2006 Hong Kong–Chinese TV series

Fox Volant of the Snowy Mountain is a 2006 Hong Kong–Chinese wuxia television series adapted from the novels Fox Volant of the Snowy Mountain and The Young Flying Fox by Jin Yong. Directed by Andrew Lau and Tam Yau-yip, the series is a co-production by the Hong Kong stations ATV and TVB and mainland China's Ciwen Pictures, with Wong Jing as producer, starring Nie Yuan, Athena Chu, Gillian Chung, Ady An, Alex Fong, Anthony Wong and Patrick Tam. It was first broadcast in Hong Kong on ATV in 2006.

== Synopsis ==
The plot generally follows the novels but some changes were introduced to create links between the novels and the Condor Trilogy, another set of novels by Jin Yong. Tian Guinong is given a greater role as the primary villain - he survives the fall after being knocked off a cliff by Hu Fei and returns as an even more powerful foe.
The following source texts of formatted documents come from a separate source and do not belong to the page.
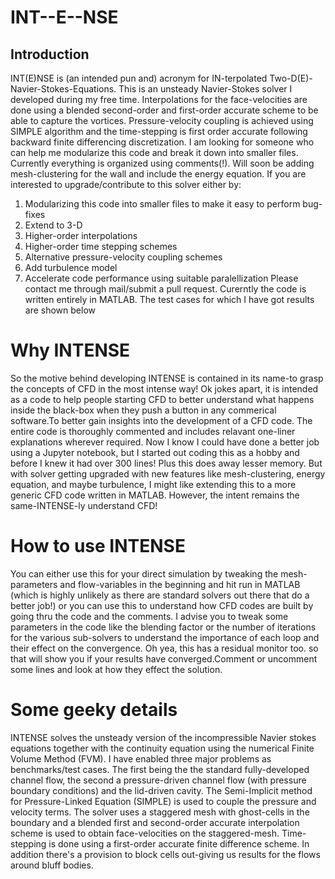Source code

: # INT--E--NSE
## Introduction
INT(E)NSE is (an intended pun and) acronym for IN-terpolated Two-D(E)-Navier-Stokes-Equations. This is an unsteady Navier-Stokes solver I developed during my free time. Interpolations for the face-velocities are done using a blended second-order and first-order accurate scheme to be able to capture the vortices. Pressure-velocity coupling is achieved using SIMPLE algorithm and the time-stepping is first order accurate following backward finite differencing discretization. I am looking for someone who can help me modularize this code and break it down into smaller files. Currently everything is organized using comments(!). Will soon be adding mesh-clustering for the wall and include the energy equation. If you are interested to upgrade/contribute to this solver either by:
1. Modularizing this code into smaller files to make it easy to perform bug-fixes
2. Extend to 3-D 
3. Higher-order interpolations
4. Higher-order time stepping schemes
5. Alternative pressure-velocity coupling schemes 
6. Add turbulence model 
7. Accelerate code performance using suitable paralellization 
Please contact me through mail/submit a pull request. Curerntly the code is written entirely in MATLAB. The test cases for which I have got results are shown below
# Why INTENSE
So the motive behind developing INTENSE is contained in its name-to grasp the concepts of CFD in the most intense way! Ok jokes apart, it is intended as a code to help people starting CFD to better understand what happens inside the black-box when they push a button in any commerical software.To better gain insights into the development of a CFD code. The entire code is thoroughly commented and includes relavant one-liner explanations wherever required. Now I know I could have done a better job using a Jupyter notebook, but I started out coding this as a hobby and before I knew it had over 300 lines! Plus this does away lesser memory. But with solver getting upgraded with new features like mesh-clustering, energy equation, and maybe turbulence, I might like extending this to a more generic CFD code written in MATLAB. However, the intent remains the same-INTENSE-ly understand CFD!
# How to use INTENSE
You can either use this for your direct simulation by tweaking the mesh-parameters and flow-variables in the beginning and hit run in MATLAB (which is highly unlikely as there are standard solvers out there that do a better job!) or you can use this to understand how CFD codes are built by going thru the code and the comments. I advise you to tweak some parameters in the code like the blending factor or the number of iterations for the various sub-solvers to understand the importance of each loop and their effect on the convergence. Oh yea, this has a residual monitor too. so that will show you if your results have converged.Comment or uncomment some lines and look at how they effect the solution. 
# Some geeky details 
INTENSE solves the unsteady version of the incompressible Navier stokes equations together with the continuity equation using the numerical Finite Volume Method (FVM). I have enabled three major problems as benchmarks/test cases. The first being the the standard fully-developed channel flow, the second a pressure-driven channel flow (with pressure boundary conditions) and the lid-driven cavity. The Semi-Implicit method for Pressure-Linked Equation (SIMPLE) is used to couple the pressure and velocity terms. The solver uses a staggered mesh with ghost-cells in the boundary and a blended first and second-order accurate interpolation scheme is used to obtain face-velocities on the staggered-mesh. Time-stepping is done using a first-order accurate finite difference scheme. In addition there's a provision to block cells out-giving us results for the flows around bluff bodies.   
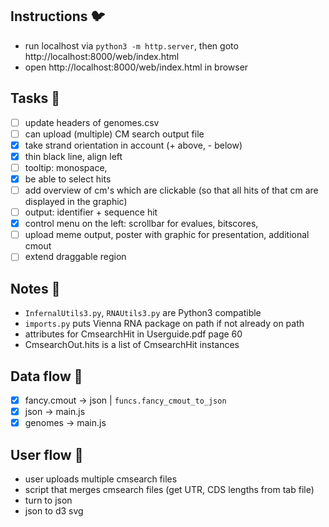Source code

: ## Instructions :bird:
- run localhost via `python3 -m http.server`, then goto http://localhost:8000/web/index.html
- open http://localhost:8000/web/index.html in browser

## Tasks :wrench:
- [ ] update headers of genomes.csv
- [ ] can upload (multiple) CM search output file
- [x] take strand orientation in account (+ above, - below)
- [x] thin black line, align left
- [ ] tooltip: monospace,
- [x] be able to select hits
- [ ] add overview of cm's which are clickable (so that all hits of that cm are displayed in the graphic)
- [ ] output: identifier + sequence hit
- [x] control menu on the left: scrollbar for evalues, bitscores, 
- [ ] upload meme output, poster with graphic for presentation, additional cmout
- [ ] extend draggable region

## Notes :scroll:
- `InfernalUtils3.py`, `RNAUtils3.py` are Python3 compatible
- `imports.py` puts Vienna RNA package on path if not already on path
- attributes for CmsearchHit in Userguide.pdf page 60
- CmsearchOut.hits is a list of CmsearchHit instances

## Data flow :ocean:
- [x] fancy.cmout -> json | `funcs.fancy_cmout_to_json`
- [x] json -> main.js
- [x] genomes -> main.js

## User flow :raising_hand:
- user uploads multiple cmsearch files
- script that merges cmsearch files (get UTR, CDS lengths from tab file)
- turn to json
- json to d3 svg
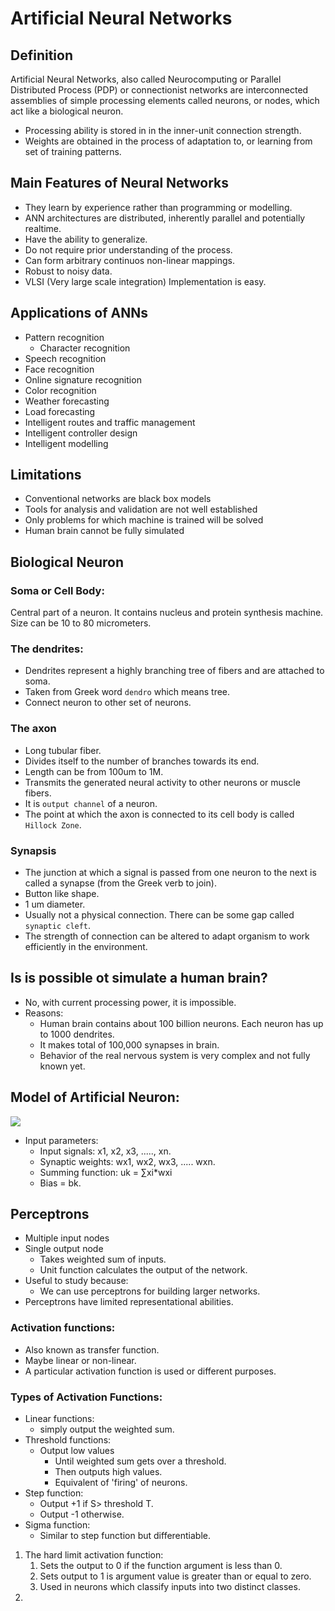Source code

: # Artificial Neural Networks

## Definition
Artificial Neural Networks, also called Neurocomputing or Parallel Distributed Process (PDP) or connectionist networks are interconnected assemblies of simple processing elements called neurons, or nodes, which act like a biological neuron.
- Processing ability is stored in in the inner-unit connection strength.
- Weights are obtained in the process of adaptation to, or learning from set of training patterns.
## Main Features of Neural Networks
- They learn by experience rather than programming or modelling.
- ANN architectures are distributed, inherently parallel and potentially realtime.
- Have the ability to generalize.
- Do not require prior understanding of the process.
- Can form arbitrary continuos non-linear mappings.
- Robust to noisy data.
- VLSI (Very large scale integration) Implementation is easy.

## Applications of ANNs
- Pattern recognition
  - Character recognition
- Speech recognition
- Face recognition
- Online signature recognition
- Color recognition
- Weather forecasting
- Load forecasting
- Intelligent routes and traffic management
- Intelligent controller design
- Intelligent modelling

## Limitations
- Conventional networks are black box models
- Tools for analysis and validation are not well established
- Only problems for which machine is trained will be solved
- Human brain cannot be fully simulated

## Biological Neuron

### Soma or Cell Body: 
Central part of a neuron. It contains nucleus and protein synthesis machine. Size can be 10 to 80 micrometers.
### The dendrites:
- Dendrites represent a highly branching tree of fibers and are attached to soma.
- Taken from Greek word `dendro` which means tree.
- Connect neuron to other set of neurons.

### The axon
- Long tubular fiber.
- Divides itself to the number of branches towards its end.
- Length can be from 100um to 1M.
- Transmits the generated neural activity to other neurons or muscle fibers.
- It is `output channel` of a neuron.
- The point at which the axon is connected to its cell body is called `Hillock Zone`.

### Synapsis
- The junction at which a signal is passed from one neuron to the next is called a synapse (from the Greek verb to join).
- Button like shape.
- 1 um diameter.
- Usually not a physical connection. There can be some gap called `synaptic cleft`.
- The strength of connection can be altered to adapt organism to work efficiently in the environment.

## Is is possible ot simulate a human brain?
- No, with current processing power, it is impossible.
- Reasons:
  - Human brain contains about 100 billion neurons. Each neuron has up to 1000 dendrites.
  - It makes total of 100,000 synapses in brain.
  - Behavior of the real nervous system is very complex and not fully known yet.

## Model of Artificial Neuron:
![](https://upload.wikimedia.org/wikipedia/commons/6/60/ArtificialNeuronModel_english.png)
- Input parameters:
  - Input signals: x1, x2, x3, ....., xn.
  - Synaptic weights: wx1, wx2, wx3, ..... wxn.
  - Summing function: uk = ∑xi*wxi
  - Bias = bk.

## Perceptrons
- Multiple input nodes
- Single output node
  - Takes weighted sum of inputs.
  - Unit function calculates the output of the network.
- Useful to study because:
  - We can use perceptrons for building larger networks.
- Perceptrons have limited representational abilities.
### Activation functions:
- Also known as transfer function.
- Maybe linear or non-linear.
- A particular activation function is used or different purposes.

### Types of Activation Functions:
- Linear functions:
  - simply output the weighted sum.
- Threshold functions:
  - Output low values
    - Until weighted sum gets over a threshold.
    - Then outputs high values.
    - Equivalent of 'firing' of neurons.
- Step function:
  - Output +1 if S> threshold T.
  - Output -1 otherwise.
- Sigma function: 
  - Similar to step function but differentiable.

1) The hard limit activation function:
   1) Sets the output to 0 if the function argument is less than 0.
   2) Sets output to 1 is argument value is greater than or equal to zero.
   3) Used in neurons which classify inputs into two distinct classes.
2) 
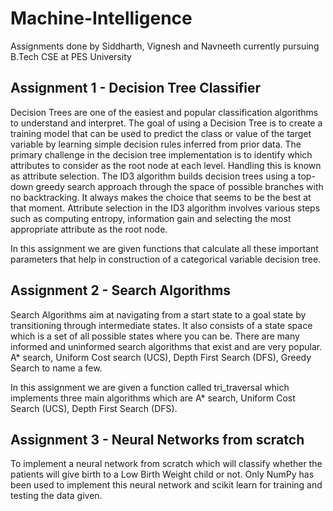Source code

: # Machine-Intelligence
Assignments done by Siddharth, Vignesh and Navneeth currently pursuing B.Tech CSE at PES University

## Assignment 1 - Decision Tree Classifier
Decision Trees are one of the easiest and popular classification algorithms to understand and
interpret. The goal of using a Decision Tree is to create a training model that can be used to
predict the class or value of the target variable by learning simple decision rules inferred from
prior data.
The primary challenge in the decision tree implementation is to identify which attributes to
consider as the root node at each level. Handling this is known as attribute selection.
The ID3 algorithm builds decision trees using a top-down greedy search approach through the
space of possible branches with no backtracking. It always makes the choice that seems to be the
best at that moment.
Attribute selection in the ID3 algorithm involves various steps such as computing entropy,
information gain and selecting the most appropriate attribute as the root node.

In this assignment we are given functions that calculate all these important parameters that help
in construction of a categorical variable decision tree.

## Assignment 2 - Search Algorithms
Search Algorithms aim at navigating from a start state to a goal state by transitioning through
intermediate states. It also consists of a state space which is a set of all possible states where
you can be.
There are many informed and uninformed search algorithms that exist and are very popular.
A* search, Uniform Cost search (UCS), Depth First Search (DFS), Greedy Search to name a
few.

In this assignment we are given a function called tri_traversal which implements three main
algorithms which are A* search, Uniform Cost Search (UCS), Depth First Search (DFS).

## Assignment 3 - Neural Networks from scratch
To implement a neural network from scratch which will classify whether the patients will give birth to a Low Birth Weight child or not.
Only NumPy has been used to implement this neural network and scikit learn for training and testing the data given.
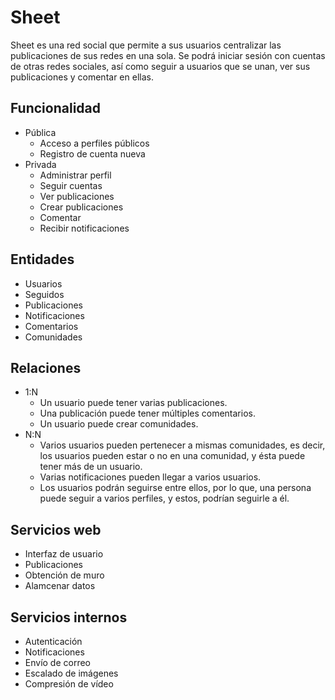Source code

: # Sheet

Sheet es una red social que permite a sus usuarios centralizar las publicaciones de sus redes en una sola.
Se podrá iniciar sesión con cuentas de otras redes sociales,
así como seguir a usuarios que se unan, ver sus publicaciones y comentar en ellas.

## Funcionalidad
- Pública
  - Acceso a perfiles públicos
  - Registro de cuenta nueva
- Privada
  - Administrar perfil
  - Seguir cuentas
  - Ver publicaciones
  - Crear publicaciones
  - Comentar
  - Recibir notificaciones

## Entidades
- Usuarios
- Seguidos
- Publicaciones
- Notificaciones
- Comentarios
- Comunidades

## Relaciones
- 1:N
  - Un usuario puede tener varias publicaciones.
  - Una publicación puede tener múltiples comentarios.
  - Un usuario puede crear comunidades.
- N:N
  - Varios usuarios pueden pertenecer a mismas comunidades, es decir, los usuarios pueden estar o no en una comunidad, y ésta puede tener más de un usuario.
  - Varias notificaciones pueden llegar a varios usuarios.
  - Los usuarios podrán seguirse entre ellos, por lo que, una persona puede seguir a varios perfiles, y estos, podrían seguirle a él.

## Servicios web
- Interfaz de usuario
- Publicaciones
- Obtención de muro
- Alamcenar datos

## Servicios internos
- Autenticación
- Notificaciones
- Envío de correo
- Escalado de imágenes
- Compresión de vídeo
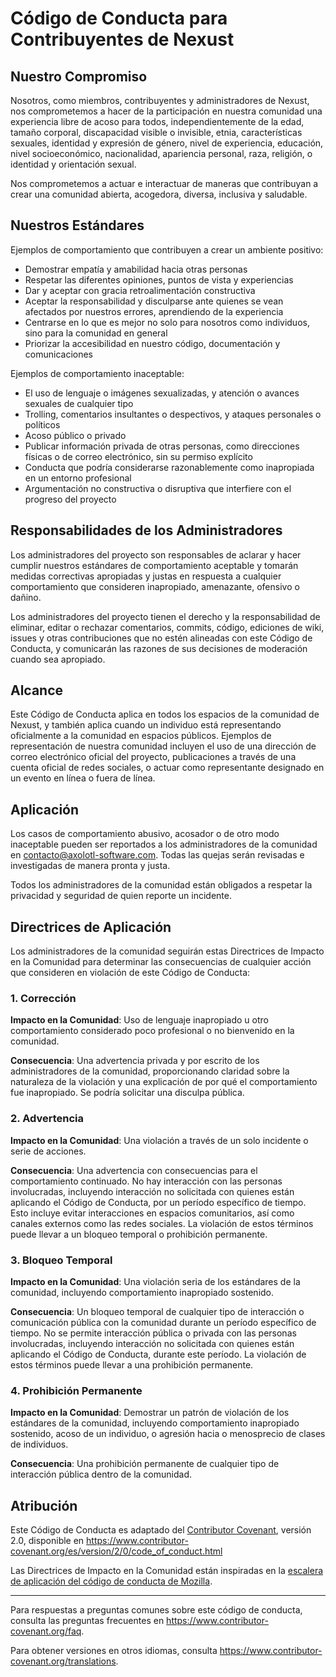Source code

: # Código de Conducta para Contribuyentes de Nexust

## Nuestro Compromiso

Nosotros, como miembros, contribuyentes y administradores de Nexust, nos comprometemos a hacer de la participación en nuestra comunidad una experiencia libre de acoso para todos, independientemente de la edad, tamaño corporal, discapacidad visible o invisible, etnia, características sexuales, identidad y expresión de género, nivel de experiencia, educación, nivel socioeconómico, nacionalidad, apariencia personal, raza, religión, o identidad y orientación sexual.

Nos comprometemos a actuar e interactuar de maneras que contribuyan a crear una comunidad abierta, acogedora, diversa, inclusiva y saludable.

## Nuestros Estándares

Ejemplos de comportamiento que contribuyen a crear un ambiente positivo:

- Demostrar empatía y amabilidad hacia otras personas
- Respetar las diferentes opiniones, puntos de vista y experiencias
- Dar y aceptar con gracia retroalimentación constructiva
- Aceptar la responsabilidad y disculparse ante quienes se vean afectados por nuestros errores, aprendiendo de la experiencia
- Centrarse en lo que es mejor no solo para nosotros como individuos, sino para la comunidad en general
- Priorizar la accesibilidad en nuestro código, documentación y comunicaciones

Ejemplos de comportamiento inaceptable:

- El uso de lenguaje o imágenes sexualizadas, y atención o avances sexuales de cualquier tipo
- Trolling, comentarios insultantes o despectivos, y ataques personales o políticos
- Acoso público o privado
- Publicar información privada de otras personas, como direcciones físicas o de correo electrónico, sin su permiso explícito
- Conducta que podría considerarse razonablemente como inapropiada en un entorno profesional
- Argumentación no constructiva o disruptiva que interfiere con el progreso del proyecto

## Responsabilidades de los Administradores

Los administradores del proyecto son responsables de aclarar y hacer cumplir nuestros estándares de comportamiento aceptable y tomarán medidas correctivas apropiadas y justas en respuesta a cualquier comportamiento que consideren inapropiado, amenazante, ofensivo o dañino.

Los administradores del proyecto tienen el derecho y la responsabilidad de eliminar, editar o rechazar comentarios, commits, código, ediciones de wiki, issues y otras contribuciones que no estén alineadas con este Código de Conducta, y comunicarán las razones de sus decisiones de moderación cuando sea apropiado.

## Alcance

Este Código de Conducta aplica en todos los espacios de la comunidad de Nexust, y también aplica cuando un individuo está representando oficialmente a la comunidad en espacios públicos. Ejemplos de representación de nuestra comunidad incluyen el uso de una dirección de correo electrónico oficial del proyecto, publicaciones a través de una cuenta oficial de redes sociales, o actuar como representante designado en un evento en línea o fuera de línea.

## Aplicación

Los casos de comportamiento abusivo, acosador o de otro modo inaceptable pueden ser reportados a los administradores de la comunidad en <contacto@axolotl-software.com>. Todas las quejas serán revisadas e investigadas de manera pronta y justa.

Todos los administradores de la comunidad están obligados a respetar la privacidad y seguridad de quien reporte un incidente.

## Directrices de Aplicación

Los administradores de la comunidad seguirán estas Directrices de Impacto en la Comunidad para determinar las consecuencias de cualquier acción que consideren en violación de este Código de Conducta:

### 1. Corrección

**Impacto en la Comunidad**: Uso de lenguaje inapropiado u otro comportamiento considerado poco profesional o no bienvenido en la comunidad.

**Consecuencia**: Una advertencia privada y por escrito de los administradores de la comunidad, proporcionando claridad sobre la naturaleza de la violación y una explicación de por qué el comportamiento fue inapropiado. Se podría solicitar una disculpa pública.

### 2. Advertencia

**Impacto en la Comunidad**: Una violación a través de un solo incidente o serie de acciones.

**Consecuencia**: Una advertencia con consecuencias para el comportamiento continuado. No hay interacción con las personas involucradas, incluyendo interacción no solicitada con quienes están aplicando el Código de Conducta, por un período específico de tiempo. Esto incluye evitar interacciones en espacios comunitarios, así como canales externos como las redes sociales. La violación de estos términos puede llevar a un bloqueo temporal o prohibición permanente.

### 3. Bloqueo Temporal

**Impacto en la Comunidad**: Una violación seria de los estándares de la comunidad, incluyendo comportamiento inapropiado sostenido.

**Consecuencia**: Un bloqueo temporal de cualquier tipo de interacción o comunicación pública con la comunidad durante un período específico de tiempo. No se permite interacción pública o privada con las personas involucradas, incluyendo interacción no solicitada con quienes están aplicando el Código de Conducta, durante este período. La violación de estos términos puede llevar a una prohibición permanente.

### 4. Prohibición Permanente

**Impacto en la Comunidad**: Demostrar un patrón de violación de los estándares de la comunidad, incluyendo comportamiento inapropiado sostenido, acoso de un individuo, o agresión hacia o menosprecio de clases de individuos.

**Consecuencia**: Una prohibición permanente de cualquier tipo de interacción pública dentro de la comunidad.

## Atribución

Este Código de Conducta es adaptado del [Contributor Covenant](https://www.contributor-covenant.org), versión 2.0, disponible en https://www.contributor-covenant.org/es/version/2/0/code_of_conduct.html

Las Directrices de Impacto en la Comunidad están inspiradas en la [escalera de aplicación del código de conducta de Mozilla](https://github.com/mozilla/diversity).

---

Para respuestas a preguntas comunes sobre este código de conducta, consulta las preguntas frecuentes en https://www.contributor-covenant.org/faq.

Para obtener versiones en otros idiomas, consulta https://www.contributor-covenant.org/translations.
Apparently, Tian has discovered Li Zicheng's treasure in a cave and found a martial arts manual about Zhou Botong's "Technique of Ambidexterity", along with the reforged Heaven Sword and Dragon Saber. He masters the skill and uses his new weapons to face the heroes in battle once more. Characters from The Book and the Sword are also given greater roles in the series. The cliffhanger ending in the novel is also replaced by a happy reunion for Hu Fei and Miao Ruolan.